These interaction effects are clearly illustrated as a shift of the peak of the SOA-tuning function along the SOA-axis, as a function of letter separation, or eccentricity, or both. To quantify these shifts, we compared across different conditions the SOA at which the magnitude of crowding is maximal. A separate repeated-measures two-way ANOVA was performed on these data, with eccentricity (two levels: fovea and 10° eccentricity) and letter separation (four levels: 0.8×, 1×, 1.25×, and 2×) as main factors. In general, SOA corresponding to maximal magnitude of crowding is not affected by eccentricity, Fdf=(1, 2) = 4.64, p = 0.16, but is affected by letter separation, Fdf=(3, 6) = 28.25, p = 0.0006. At the fovea, the magnitude of crowding was maximal at an SOA (averaged across the three observers) of 20.6 ms (range: 17.1–27.3 ms) for the smallest letter separation (0.8 × the x-height), and shifted toward an SOA of 72.6 ms (44.3–99.2 ms) for the largest letter separation (2 × the x-height). At 10° eccentricity, the SOA corresponding to maximal magnitude of crowding also shifted toward a more positive SOA as letter separation increased—from 13.2 ms (8.5–20.4 ms) for the smallest letter separation to 44.7 ms (41.5–47.2 ms) for the largest letter separation. For all conditions, the SOA corresponding to maximal crowding occurred at a nonzero value, implying that maximal magnitude of crowding does not require the target and flankers to be physically present simultaneously (SOA = 0). Another interesting observation from Figures 2 and 3 is that the SOA corresponding to maximal crowding shifts toward more positive SOAs when letter separation increases, indirectly causing the right limbs of the SOA tuning functions to collapse into a single function. 

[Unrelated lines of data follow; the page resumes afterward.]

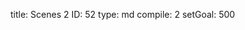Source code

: title:          Scenes 2
ID:             52
type:           md
compile:        2
setGoal:        500


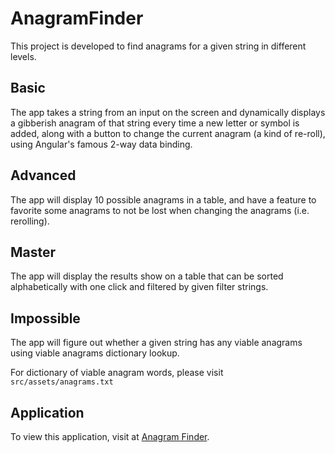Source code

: # AnagramFinder

This project is developed to find anagrams for a given string in different levels.

## Basic

The app takes a string from an input on the screen and dynamically displays a gibberish anagram of that string every time a new letter or symbol is added, along with a button to change the current anagram (a kind of re-roll), using Angular's famous 2-way data binding.

## Advanced

The app will display 10 possible anagrams in a table, and have a feature to favorite some anagrams to not be lost when changing the anagrams (i.e. rerolling).

## Master

The app will display the results show on a table that can be sorted alphabetically with one click and filtered by given filter strings.

## Impossible

The app will figure out whether a given string has any viable anagrams using viable anagrams dictionary lookup. 

For dictionary of viable anagram words, please visit `src/assets/anagrams.txt`

## Application 

To view this application, visit at [Anagram Finder](https://iamsainikhil.github.io/anagram-finder).
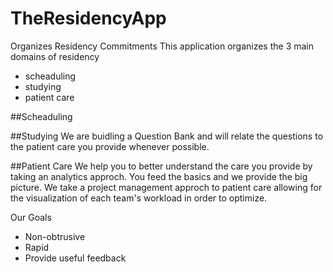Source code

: # TheResidencyApp
Organizes Residency Commitments
This application organizes the 3 main domains of residency
- scheaduling
- studying
- patient care

##Scheaduling


##Studying
We are buidling a Question Bank and will relate the questions to the patient care you provide whenever possible.

##Patient Care
We help you to better understand the care you provide by taking an analytics approch. You feed the basics and we provide the big picture. We take a project management approch to patient care allowing for the visualization of each team's workload in order to optimize. 


Our Goals
- Non-obtrusive
- Rapid
- Provide useful feedback 
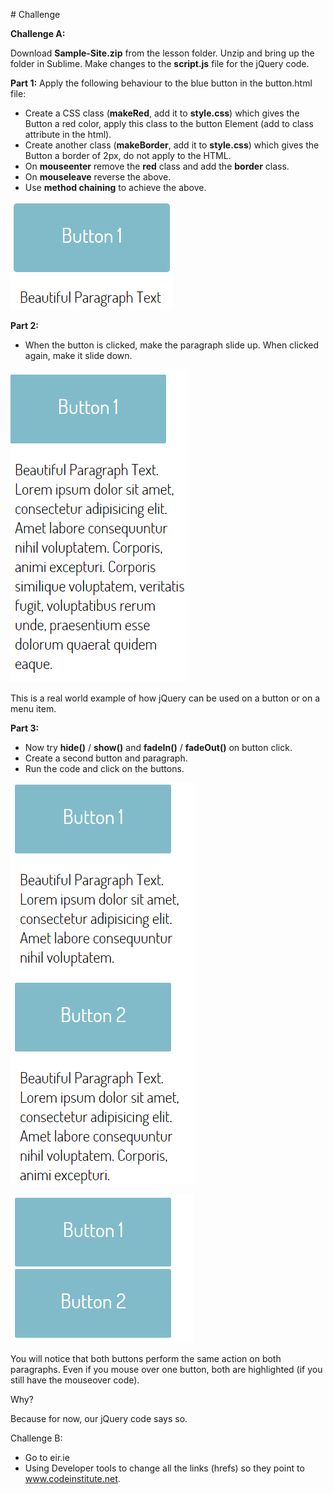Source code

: # Challenge

**Challenge A:**

Download **Sample-Site.zip** from the lesson folder. Unzip and bring up the folder in Sublime. Make changes to the **script.js** file for the jQuery code.

**Part 1:** Apply the following behaviour to the blue button in the button.html file:

- Create a CSS class (**makeRed**, add it to **style.css**) which gives the Button a red color, apply this class to the button Element (add to class attribute in the html).
- Create another class (**makeBorder**, add it to **style.css**) which gives the Button a border of 2px, do not apply to the HTML.
- On **mouseenter** remove the **red** class and add the **border** class.
- On **mouseleave** reverse the above.
- Use **method chaining** to achieve the above.

![](imgs/6.png)

**Part 2:**

- When the button is clicked, make the paragraph slide up. When clicked again, make it slide down.

![](imgs/7.png)

This is a real world example of how jQuery can be used on a button or on a menu item.

**Part 3:**

- Now try **hide()** / **show()** and **fadeIn()** / **fadeOut()** on button click.
- Create a second button and paragraph.
- Run the code and click on the buttons.

![](imgs/8.png)

![](imgs/9.png)

You will notice that both buttons perform the same action on both paragraphs. Even if you mouse over one button, both are highlighted (if you still have the mouseover code).

Why?

Because for now, our jQuery code says so.

Challenge B:

- Go to eir.ie
- Using Developer tools to change all the links (hrefs) so they point to www.codeinstitute.net.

100-ms letter exposure duration
Figure 4 plots the proportion-correct for identifying the target letters as a function of target-flanker SOA, when letters (both target and flankers) were presented for 100 ms. The general characteristics of these curves are very similar to what we observed for a letter exposure duration of 50 ms (Figure 2). 
Just as in Figure 3, we quantified the magnitude of crowding at each SOA by calculating the difference in z-score units between the single- and flanked-letter conditions. These differences in z-score units are plotted as a function of SOA in Figure 5. We then fit each dataset using the asymmetric Gaussian function to derive the key parameters of the crowding magnitude versus SOA tuning function, as for the 50-ms letter exposure duration data. The fitted values of the key parameters are summarized in Table 1
In general, results for the 100-ms letter exposure duration replicate the observations for the 50-ms letter exposure duration. Crowding is more substantial in the periphery than at the fovea, repeated-measures ANOVA: Fdf=(1, 2) = 18.45, p = 0.05; more substantial for small letter separations than for larger ones, repeated-measures ANOVA: Fdf=(3, 6) = 76.45, p < 0.0001, and also shows a strong dependence on SOA, repeated-measures ANOVA: Fdf=(12, 24) = 31.70, p < 0.0001. The interactions among the three main factors of eccentricity, letter separation and SOA on the crowding magnitude are also all significant (eccentricity × letter separation: p = 0.039; SOA × eccentricity: p = 0.023; SOA × letter separation: p < 0.0001; eccentricity × letter separation × SOA: p < 0.0001). 
We also performed a separate repeated-measures two-way ANOVA on the SOA that corresponds to maximal magnitude of crowding, with eccentricity and letter separation as main factors. Consistent with the results for the 50-ms letter exposure duration, SOA at which the magnitude of crowding was maximal is not affected by eccentricity, Fdf=(1, 2) = 3.47, p = 0.20, but is affected by letter separation, Fdf=(3, 6) = 7.83, p = 0.017. At the fovea, the magnitude of crowding was maximal at an SOA of 20.6 ms (−9.9 to 43.0 ms) for the smallest letter separation (0.8 × the x-height), and shifted toward an SOA of 88.3 ms (78.7–102.4 ms) for the largest letter separation (2 × the x-height). At 10° eccentricity, the SOA at which maximal crowding occurred also shifted toward more positive SOA as letter separation increased—from 27.8 ms (5.9–43.3 ms) for the smallest letter separation to 49.9 ms (39.9–64.5 ms) for the largest letter separation. Again, all of these values are greater than zero, confirming that maximal crowding does not require the target and flankers to physically coexist for the entire presentation duration. 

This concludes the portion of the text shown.